Foreign Currency Risk
We recently began operations in Colombia and are involved in transactions denominated in currencies other than the U.S. dollar, which exposes us to foreign exchange rate risk. A hypothetical 10% increase or decrease in the value of the Colombian peso relative to the U.S. dollar as of September 30, 2007 would result in a corresponding increase or decrease of approximately $54,000 for the six month periods ending September 30, 2007.
We do not currently use derivative financial instruments to hedge against interest rate risk or foreign currency risk.

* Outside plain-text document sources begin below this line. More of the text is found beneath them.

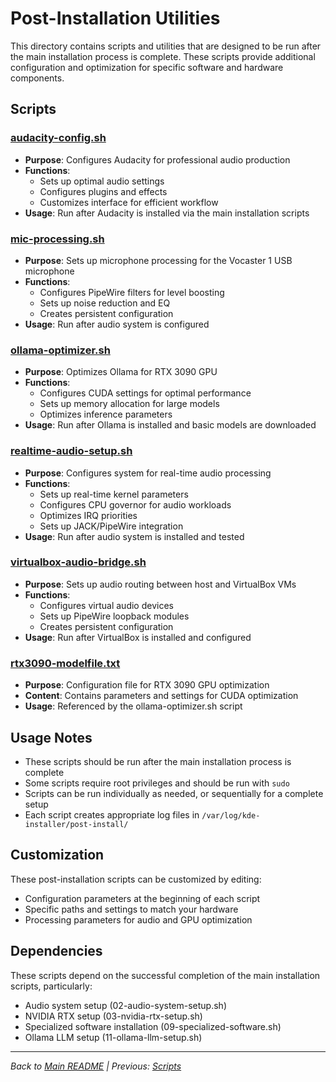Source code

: # Post-Installation Utilities

This directory contains scripts and utilities that are designed to be run after the main installation process is complete. These scripts provide additional configuration and optimization for specific software and hardware components.

## Scripts

### [audacity-config.sh](audacity-config.sh)

- **Purpose**: Configures Audacity for professional audio production
- **Functions**:
  - Sets up optimal audio settings
  - Configures plugins and effects
  - Customizes interface for efficient workflow
- **Usage**: Run after Audacity is installed via the main installation scripts

### [mic-processing.sh](mic-processing.sh)

- **Purpose**: Sets up microphone processing for the Vocaster 1 USB microphone
- **Functions**:
  - Configures PipeWire filters for level boosting
  - Sets up noise reduction and EQ
  - Creates persistent configuration
- **Usage**: Run after audio system is configured

### [ollama-optimizer.sh](ollama-optimizer.sh)

- **Purpose**: Optimizes Ollama for RTX 3090 GPU
- **Functions**:
  - Configures CUDA settings for optimal performance
  - Sets up memory allocation for large models
  - Optimizes inference parameters
- **Usage**: Run after Ollama is installed and basic models are downloaded

### [realtime-audio-setup.sh](realtime-audio-setup.sh)

- **Purpose**: Configures system for real-time audio processing
- **Functions**:
  - Sets up real-time kernel parameters
  - Configures CPU governor for audio workloads
  - Optimizes IRQ priorities
  - Sets up JACK/PipeWire integration
- **Usage**: Run after audio system is installed and tested

### [virtualbox-audio-bridge.sh](virtualbox-audio-bridge.sh)

- **Purpose**: Sets up audio routing between host and VirtualBox VMs
- **Functions**:
  - Configures virtual audio devices
  - Sets up PipeWire loopback modules
  - Creates persistent configuration
- **Usage**: Run after VirtualBox is installed and configured

### [rtx3090-modelfile.txt](rtx3090-modelfile.txt)

- **Purpose**: Configuration file for RTX 3090 GPU optimization
- **Content**: Contains parameters and settings for CUDA optimization
- **Usage**: Referenced by the ollama-optimizer.sh script

## Usage Notes

- These scripts should be run after the main installation process is complete
- Some scripts require root privileges and should be run with `sudo`
- Scripts can be run individually as needed, or sequentially for a complete setup
- Each script creates appropriate log files in `/var/log/kde-installer/post-install/`

## Customization

These post-installation scripts can be customized by editing:

- Configuration parameters at the beginning of each script
- Specific paths and settings to match your hardware
- Processing parameters for audio and GPU optimization

## Dependencies

These scripts depend on the successful completion of the main installation scripts, particularly:

- Audio system setup (02-audio-system-setup.sh)
- NVIDIA RTX setup (03-nvidia-rtx-setup.sh)
- Specialized software installation (09-specialized-software.sh)
- Ollama LLM setup (11-ollama-llm-setup.sh)

---

*Back to [Main README](../../README.md) | Previous: [Scripts](../README.md)*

ITEM 4. | CONTROLS AND PROCEDURES |
In accordance with Exchange Act Rules 13a-15 and 15d-15, we carried out an evaluation, under the supervision and with the participation of management, including our Chief Executive Officer and Chief Financial Officer, of the effectiveness of our disclosure controls and procedures as of the end of the period covered by this report. Based on that evaluation, our Chief Executive Officer and Chief Financial Officer concluded that our disclosure controls and procedures were effective as of September 30, 2007 to provide reasonable assurance that information required to be disclosed in our reports filed or submitted under the Exchange Act is recorded, processed, summarized and reported within the time periods specified in the Securities and Exchange Commissions rules and forms and that such information is accumulated and communicated to our management, including our Chief Executive Officer and Chief Financial Officer, as appropriate, to allow timely decisions regarding required disclosure.
There has been no change in our internal control over financial reporting that occurred during the three months ended September 30, 2007 that has materially affected, or is reasonably likely to materially affect, our internal control over financial reporting.

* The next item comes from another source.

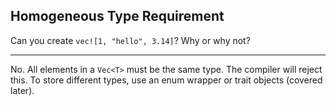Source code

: ## Homogeneous Type Requirement

Can you create `vec![1, "hello", 3.14]`? Why or why not?

---

No. All elements in a `Vec<T>` must be the same type. The compiler will reject this. To store different types, use an enum wrapper or trait objects (covered later).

PART II. OTHER INFORMATION
ITEM 1. | LEGAL PROCEEDINGS |
We are involved in litigation arising in the ordinary course of our business. Although the amount of any liability that could arise with respect to these actions cannot be accurately predicted, in managements opinion, any such liability will not have a material adverse effect on our business, financial condition or operating results.
ITEM 1A. | RISK FACTORS |
While we attempt to identify, manage and mitigate risks and uncertainties associated with our business to the extent practical under the circumstances, some level of risk and uncertainty will always be present. Part I, Item 1A of our Annual Report on Form 10-K for the fiscal year ended March 31, 2007 describes some of the risks and uncertainties associated with our business that have the potential to materially affect our business, financial condition or results of operations. The risk factors presented below update, and should be considered in addition to, the risk factors previously disclosed by us in such Annual Report on Form 10-K. Additional risks and uncertainties not presently known to us or that we currently believe are immaterial also may negatively impact our business, financial condition or operating results.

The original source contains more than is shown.